Additional Information and Where to Find It
     In connection with the proposed transaction, AbitibiBowater Inc. will file with the SEC a registration statement on Form S-4, which will include a proxy statement of Bowater, a prospectus of AbitibiBowater and a management information circular of Abitibi. Shareholders are urged to read the joint proxy statement/prospectus/management information circular regarding the proposed transaction when it becomes available, because it will contain important information. Shareholders will be able to obtain a free copy of the joint proxy statement/prospectus/management information circular, as well as other filings containing information about Abitibi and Bowater, without charge, at the SEC’s internet site (http://www.sec.gov). Copies of the joint proxy statement/prospectus/management information

 


 

circular and the filings with the SEC that will be incorporated by reference in the joint proxy statement/prospectus/management information circular can also be obtained, without charge, by directing a request to Abitibi, 1155 Metcalfe Street, Suite 800, Montreal, Quebec Canada H3B 5H2, Attention: Investor Relations (514) 394-2341, or to Bowater, 55 Camperdown Way, Greenville, South Carolina USA 29602, Attention: Investor Relations (864) 271-7733.
Participants in the Solicitation
     Abitibi, Bowater and their respective directors and executive officers and other persons may be deemed to be participants in the solicitation of proxies in respect of the proposed combination.
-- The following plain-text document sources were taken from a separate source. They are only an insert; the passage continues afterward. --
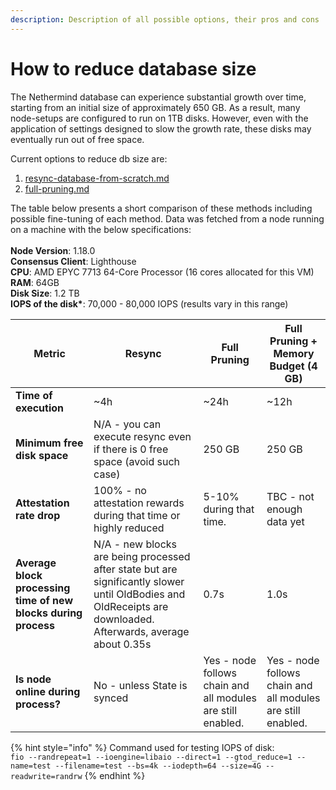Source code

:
 ```yaml
---
description: Description of all possible options, their pros and cons
---
```


# How to reduce database size

The Nethermind database can experience substantial growth over time, starting from an initial size of approximately 650 GB. As a result, many node-setups are configured to run on 1TB disks. However, even with the application of settings designed to slow the growth rate, these disks may eventually run out of free space.

Current options to reduce db size are:

1. [resync-database-from-scratch.md](resync-database-from-scratch.md "mention")
2. [full-pruning.md](full-pruning.md "mention")

The table below presents a short comparison of these methods including possible fine-tuning of each method. Data was fetched from a node running on a machine with the below specifications:\
\
**Node Version**: 1.18.0\
**Consensus Client**: Lighthouse\
**CPU**: AMD EPYC 7713 64-Core Processor (16 cores allocated for this VM)\
**RAM**: 64GB\
**Disk Size**: 1.2 TB\
**IOPS of the disk\***: 70,000 - 80,000 IOPS (results vary in this range)

| Metric                                                         | Resync                                                                                                                                                        | Full Pruning                                                | Full Pruning + Memory Budget (4 GB)                         |
| -------------------------------------------------------------- | ------------------------------------------------------------------------------------------------------------------------------------------------------------- | ----------------------------------------------------------- | ----------------------------------------------------------- |
| **Time of execution**                                          | \~4h                                                                                                                                                          | \~24h                                                       | \~12h                                                       |
| **Minimum free disk space**                                    | N/A - you can execute resync even if there is 0 free space (avoid such case)                                                                                  | 250 GB                                                      | 250 GB                                                      |
| **Attestation rate drop**                                      | 100% - no attestation rewards during that time or highly reduced                                                                                              | 5-10% during that time.                                     | TBC - not enough data yet                                   |
| **Average block processing time of new blocks during process** | N/A - new blocks are being processed after state but are significantly slower until OldBodies and OldReceipts are downloaded. Afterwards, average about 0.35s | 0.7s                                                        | 1.0s                                                        |
| **Is node online during process?**                             | No - unless State is synced                                                                                                                                   | Yes - node follows chain and all modules are still enabled. | Yes - node follows chain and all modules are still enabled. |

{% hint style="info" %}
Command used for testing IOPS of disk:\
`fio --randrepeat=1 --ioengine=libaio --direct=1 --gtod_reduce=1 --name=test --filename=test --bs=4k --iodepth=64 --size=4G --readwrite=randrw`
{% endhint %}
Information regarding Abitibi’s directors and executive officers is available in the 2005 Annual Report on Form 40-F filed with the SEC by Abitibi on March 31, 2006, and the management information circular with respect to Abitibi’s 2006 Annual Meeting of Shareholders filed by Abitibi on SEDAR on March 31, 2006. Information regarding Bowater’s directors and executive officers is available in the Annual Report on Form 10-K filed with the SEC by Bowater on March 13, 2006 and the Proxy Statement with respect to Bowater’s 2006 Annual Meeting of Stockholders filed by Bowater with the SEC on April 12, 2006. Other information regarding the participants in the proxy solicitation and a description of their direct and indirect interests, by security holdings or otherwise, will be contained in the joint proxy statement/prospectus/management information circular and other relevant materials to be filed with the SEC when they become available.